Al oír de labios ajenos aquellas imposturas que antes se decía él a sí mismo, Juan sintió voces interiores que salían a la defensa de su idealidad herida, profanada. Ni la clase de penitencia que se le imponía, ni los consejos de higiene moral que le daban, tenían nada que ver con su nueva vida: era otra cosa. Cambió de confesor y no cambió de sentencia ni de pronósticos. Más irritada cada vez la conciencia de la justicia en él, se revolvía contra aquella torpeza para entenderla. Y, sin darse cuenta de lo que hacía, cambió el rumbo de su confesión; presentaba el caso con nuevo aspecto, y los nuevos confesores llegaron a convencerse de que se trataba de una tontería sentimental, de una ociosidad pseudomística, de una cosa tan insulsa como inocente.
Llegó día en que al abordar este capítulo el confesor le mandaba pasar a otra materia, sin oírle aquellos platonismos. Hubo más. Lo mismo Juan que sus sagrados confidentes, llegaron a notar que aquel ensueño difuso, inexplicable, coincidía, si no era causa, con una disposición más refinada en la moralidad del penitente: si antes Juan no caía en las tentaciones groseras de la carne, las sentía a lo menos; ahora no... jamás. Su alma estaba más pura de esta mancha que en los mejores tiempos de su esperanza de martirio en Oriente. Hubo un confesor, tal vez indiscreto, que se detuvo a considerar el caso, aunque se guardó de convertir la observación en receta. Al fin Juan acabó por callar en el confesonario todo lo referente a esta situación de su alma; y pues él solo en rigor podía comprender lo que le pasaba, porque lo sentía, él solo vino a ser juez y espía y director de sí mismo en tal aventura. Pasó tiempo, y ya nadie supo de la tentación, si lo era, en que Juan de Dios vivía. Llegó a abandonarse a su adoración como a una delicia lícita, edificante.

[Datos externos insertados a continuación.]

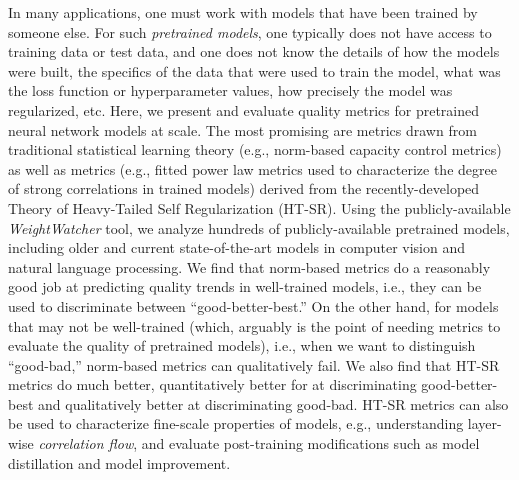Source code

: 
In many applications,
one must work with models that have been trained by someone else.
For such \emph{pretrained models}, one typically does not have access to training data or test data, and one does not know the details of how the models were built, the specifics of the data that were used to train the model, what was the loss function or hyperparameter values, how precisely the model was regularized, etc.
Here, we present and evaluate quality metrics for pretrained neural network models at scale.
The most promising are metrics drawn from traditional statistical learning theory (e.g., norm-based capacity control metrics) as well as metrics (e.g., fitted power law metrics used to characterize the degree of strong correlations in trained models) derived from the recently-developed Theory of Heavy-Tailed Self Regularization (HT-SR).
Using the publicly-available \emph{WeightWatcher} tool, we analyze hundreds of publicly-available pretrained models, including older and current state-of-the-art models in computer vision and natural language processing.
We find that norm-based metrics do a reasonably good job at predicting quality trends in well-trained models, i.e., they can be used to discriminate between ``good-better-best.'' 
On the other hand, for models that may not be well-trained (which, arguably is the point of needing metrics to evaluate the quality of pretrained models), i.e., when we want to distinguish ``good-bad,'' norm-based metrics can qualitatively fail. 
We also find that HT-SR metrics do much better, quantitatively better for at discriminating good-better-best and qualitatively better at discriminating good-bad.
HT-SR metrics can also be used to characterize fine-scale properties of models, e.g., understanding layer-wise \emph{correlation flow}, and evaluate post-training modifications such as model distillation and model improvement.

De tarde en tarde, por casualidad siempre, pensaba él, los ojos de la niña enferma, asomada a su balcón de la rinconada, se encontraban con la mirada furtiva, de relámpago, del joven místico, mirada en que había la misma expresión tierna, amorosa de los ojos del niño que algún día todos acariciaban en la calle, en el templo.
Sin remordimiento ya, saboreaba Juan aquella dicha sin porvenir, sin esperanza y sin deseos de mayor contento. No pedía más, no quería más, no podía haber más.
No ambicionaba correspondencia que sería absurda, que le repugnaría a él mismo, y que rebajaría a sus ojos la pureza de aquella mujer a quien adoraba idealmente como si ya estuviera allá en el cielo, en lo inasequible. Con amarla, con saborear aquellos rápidos choques de miradas tenía bastante para ver el mundo iluminado de una luz purísima, bañándose en una armonía celeste llena de sentido, de vigor, de promesas ultraterrenas. Todos sus deberes los cumplía con más ahínco, con más ansia; era un refresco espiritual sublime, de una virtud mágica, aquella adoración muda, inocente adoración que no era idolátrica, que no era un fetichismo, porque Juan sabía supeditarla al orden universal, al amor divino. Sí; afinaba y veneraba las cosas por su orden y jerarquía, sólo que al llegar a la niña de la rinconada de las Recoletas, el amor que se debía a todo se impregnaba de una dulzura infinita que transcendía a los demás amores, al de Dios inclusive.
Para mayor prueba de la pureza de su idealidad, tenía el dolor que le acompañaba. ¡Ah, sí! Padecía ella, bien lo observaba Juan, y padecía él. Era, en lo profano (¡qué palabra! -pensaba Juan)- como el amor a la Virgen de las Espadas, a la Dolorosa. En rigor, todo el amor cristiano era así: amor doloroso, amor de luto, amor de lágrimas.